■ **WHAT TO WORK ON**
Show every line of the data below that includes the word "assumed".

[[ DATA RECORDS open ]]

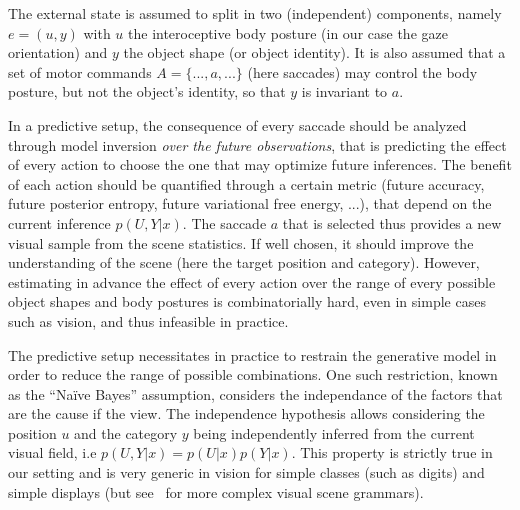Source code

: The external state is assumed to split in two (independent) components, namely $e = (u,y)$ with $u$ the interoceptive body posture (in our case the gaze orientation) and $y$ the object shape (or object identity).
It is also assumed that a set of motor commands $A = \{..., a, ...\}$ (here saccades) may control the body posture, but not the object's identity, so that $y$ is invariant to $a$.

In a predictive setup, the consequence of every saccade should be analyzed through model inversion \emph{over the future observations}, that is predicting the effect of every action to choose the one that may optimize future inferences. The benefit of each action should be quantified through a certain metric (future accuracy, future posterior entropy, future variational free energy, ...), that depend on the current inference $p(U,Y|x)$. The saccade $a$ that is selected thus provides a new visual sample from the scene statistics. If well chosen, it should improve the understanding of the scene (here the target position and category). However, estimating in advance the effect of every action over the range of every possible object shapes and body postures is combinatorially hard, even in simple cases such as vision, and thus infeasible in practice.

The predictive setup necessitates in practice to restrain the generative model in order to reduce the range of possible combinations. One such restriction, known as the ``Naïve Bayes'' assumption, considers the independance of the factors that are the cause if the view.
The independence hypothesis allows considering the position $u$ and the category $y$ being independently inferred from the current visual field, i.e $p(U,Y|x) = p(U|x) p(Y|x)$. This property is strictly true in our setting and is very generic in vision for simple classes (such as digits) and simple displays (but see~\citep{Vo12} for more complex visual scene grammars). 

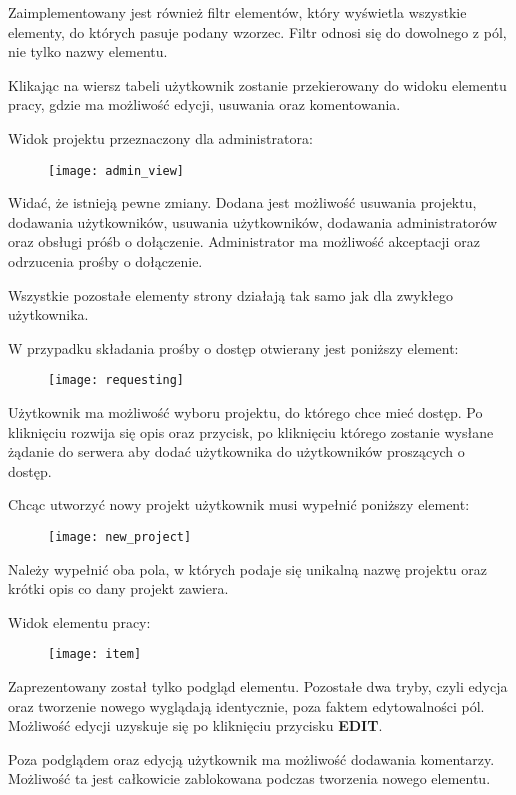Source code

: \documentclass[11pt, titlepage]{article}
\begin{document}
Zaimplementowany jest również filtr elementów, który wyświetla wszystkie elementy,  do których pasuje podany wzorzec. Filtr odnosi się do dowolnego z pól, nie tylko nazwy elementu.

Klikając na wiersz tabeli użytkownik zostanie przekierowany do widoku elementu pracy, gdzie ma możliwość edycji, usuwania oraz komentowania.

\break

Widok projektu przeznaczony dla administratora:

\begin{figure}[H]
\begin{adjustwidth}{-3cm}{}
\texttt{[image: admin\_view]}
\end{adjustwidth}
\end{figure}

Widać, że istnieją pewne zmiany. Dodana jest możliwość usuwania projektu, dodawania użytkowników, usuwania użytkowników, dodawania administratorów oraz obsługi próśb o dołączenie. Administrator ma możliwość akceptacji oraz odrzucenia prośby o dołączenie.

Wszystkie pozostałe elementy strony działają tak samo jak dla zwykłego użytkownika.

\break

W przypadku składania prośby o dostęp otwierany jest poniższy element:

\begin{figure}[H]
\texttt{[image: requesting]}
\end{figure}

Użytkownik ma możliwość wyboru projektu, do którego chce mieć dostęp. Po kliknięciu rozwija się opis oraz przycisk, po kliknięciu którego zostanie wysłane żądanie do serwera aby dodać użytkownika do użytkowników proszących o dostęp.

\break

Chcąc utworzyć nowy projekt użytkownik musi wypełnić poniższy element:

\begin{figure}[H]
\texttt{[image: new\_project]}
\end{figure}

Należy wypełnić oba pola, w których podaje się unikalną nazwę projektu oraz krótki opis co dany projekt zawiera.

\break

Widok elementu pracy:

\begin{figure}[H]
\begin{adjustwidth}{-3cm}{}
\texttt{[image: item]}
\end{adjustwidth}
\end{figure}

Zaprezentowany został tylko podgląd elementu. Pozostałe dwa tryby, czyli edycja oraz tworzenie nowego wyglądają identycznie, poza faktem edytowalności pól. Możliwość edycji uzyskuje się po kliknięciu przycisku \textbf{EDIT}.

Poza podglądem oraz edycją użytkownik ma możliwość dodawania komentarzy. Możliwość ta jest całkowicie zablokowana podczas tworzenia nowego elementu.
\end{document}
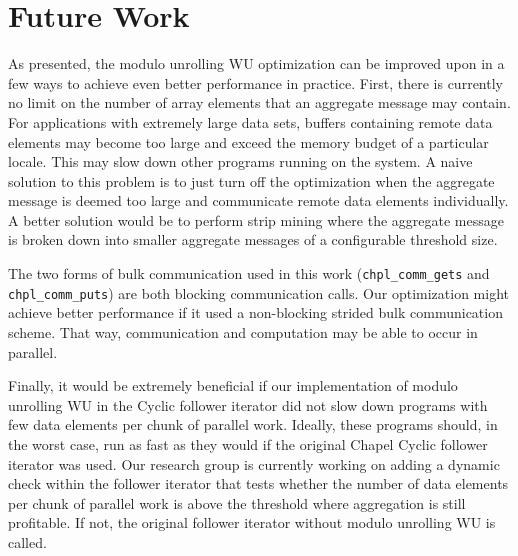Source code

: \section{Future Work}\label{sec:future_work}

As presented, the modulo unrolling WU optimization can be improved upon in a few ways to achieve even better performance in practice. First, there is currently no limit on the number of array elements that an aggregate message may contain. For applications with extremely large data sets, buffers containing remote data elements may become too large and exceed the memory budget of a particular locale. This may slow down other programs running on the system. A naive solution to this problem is to just turn off the optimization when the aggregate message is deemed too large and communicate remote data elements individually. A better solution would be to perform strip mining where the aggregate message is broken down into smaller aggregate messages of a configurable threshold size. 

The two forms of bulk communication used in this work (\texttt{chpl\_comm\_gets} and \texttt{chpl\_comm\_puts}) are both blocking communication calls. Our optimization might achieve better performance if it used a non-blocking strided bulk communication scheme. That way, communication and computation may be able to occur in parallel. 

Finally, it would be extremely beneficial if our implementation of modulo unrolling WU in the Cyclic follower iterator did not slow down programs with few data elements per chunk of parallel work. Ideally, these programs should, in the worst case, run as fast as they would if the original Chapel Cyclic follower iterator was used. Our research group is currently working on adding a dynamic check within the follower iterator that tests whether the number of data elements per chunk of parallel work is above the threshold where aggregation is still profitable. If not, the original follower iterator without modulo unrolling WU is called. 

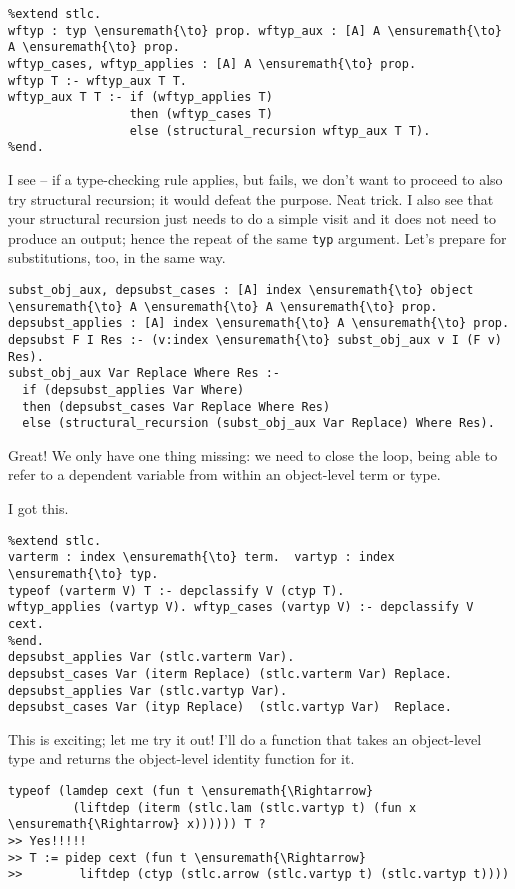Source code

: \begin{verbatim}
%extend stlc.
wftyp : typ \ensuremath{\to} prop. wftyp_aux : [A] A \ensuremath{\to} A \ensuremath{\to} prop.
wftyp_cases, wftyp_applies : [A] A \ensuremath{\to} prop.
wftyp T :- wftyp_aux T T.
wftyp_aux T T :- if (wftyp_applies T)
                 then (wftyp_cases T)
                 else (structural_recursion wftyp_aux T T).
%end.
\end{verbatim}

\heroSTUDENT{} I see -- if a type-checking rule applies, but fails, we don't
want to proceed to also try structural recursion; it would defeat the
purpose. Neat trick. I also see that your structural recursion just
needs to do a simple visit and it does not need to produce an output;
hence the repeat of the same \texttt{typ} argument. Let's prepare for
substitutions, too, in the same way.

\begin{verbatim}
subst_obj_aux, depsubst_cases : [A] index \ensuremath{\to} object \ensuremath{\to} A \ensuremath{\to} A \ensuremath{\to} prop.
depsubst_applies : [A] index \ensuremath{\to} A \ensuremath{\to} prop.
depsubst F I Res :- (v:index \ensuremath{\to} subst_obj_aux v I (F v) Res).
subst_obj_aux Var Replace Where Res :-
  if (depsubst_applies Var Where)
  then (depsubst_cases Var Replace Where Res)
  else (structural_recursion (subst_obj_aux Var Replace) Where Res).
\end{verbatim}

\heroADVISOR{} Great! We only have one thing missing: we need to close the
loop, being able to refer to a dependent variable from within an
object-level term or type.

\heroSTUDENT{} I got this.

\begin{verbatim}
%extend stlc.
varterm : index \ensuremath{\to} term.  vartyp : index \ensuremath{\to} typ.
typeof (varterm V) T :- depclassify V (ctyp T).
wftyp_applies (vartyp V). wftyp_cases (vartyp V) :- depclassify V cext.
%end.
depsubst_applies Var (stlc.varterm Var).
depsubst_cases Var (iterm Replace) (stlc.varterm Var) Replace.
depsubst_applies Var (stlc.vartyp Var).
depsubst_cases Var (ityp Replace)  (stlc.vartyp Var)  Replace.
\end{verbatim}

\heroADVISOR{} This is exciting; let me try it out! I'll do a function that
takes an object-level type and returns the object-level identity
function for it.

\begin{verbatim}
typeof (lamdep cext (fun t \ensuremath{\Rightarrow}
         (liftdep (iterm (stlc.lam (stlc.vartyp t) (fun x \ensuremath{\Rightarrow} x)))))) T ?
>> Yes!!!!!
>> T := pidep cext (fun t \ensuremath{\Rightarrow}
>>        liftdep (ctyp (stlc.arrow (stlc.vartyp t) (stlc.vartyp t))))
\end{verbatim}

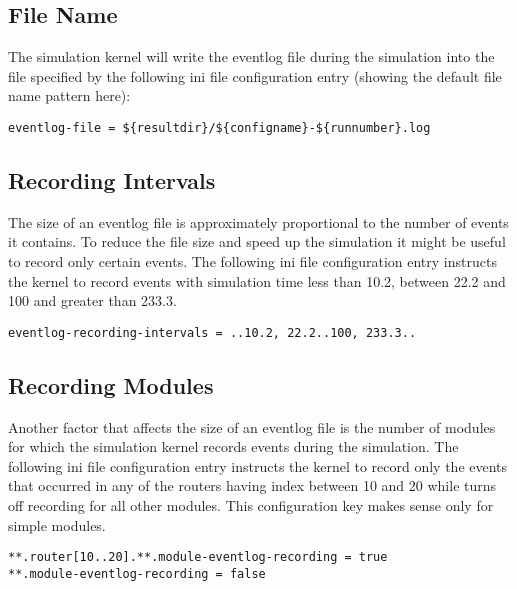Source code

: \subsection{File Name}
The simulation kernel will write the eventlog file during the simulation into the file
specified by the following ini file configuration entry (showing the default file name
pattern here):
\begin{verbatim}
eventlog-file = ${resultdir}/${configname}-${runnumber}.log
\end{verbatim}

\subsection{Recording Intervals}
The size of an eventlog file is approximately proportional to the number of events it
contains. To reduce the file size and speed up the simulation it might be useful to record
only certain events. The following ini file configuration entry instructs the kernel to
record events with simulation time less than 10.2, between 22.2 and 100 and greater than
233.3.
\begin{verbatim}
eventlog-recording-intervals = ..10.2, 22.2..100, 233.3..
\end{verbatim}

\subsection{Recording Modules}
Another factor that affects the size of an eventlog file is the number of modules for
which the simulation kernel records events during the simulation. The following ini file
configuration entry instructs the kernel to record only the events that occurred in any of
the routers having index between 10 and 20 while turns off recording for all other
modules. This configuration key makes sense only for simple modules.
\begin{verbatim}
**.router[10..20].**.module-eventlog-recording = true
**.module-eventlog-recording = false
\end{verbatim}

[[ DATA RECORDS closed ]]

■ **RESULT OF THIS TASK**
: The external state is assumed to split in two (independent) components, namely $e = (u,y)$ with $u$ the interoceptive body posture (in our case the gaze orientation) and $y$ the object shape (or object identity).
It is also assumed that a set of motor commands $A = \{..., a, ...\}$ (here saccades) may control the body posture, but not the object's identity, so that $y$ is invariant to $a$.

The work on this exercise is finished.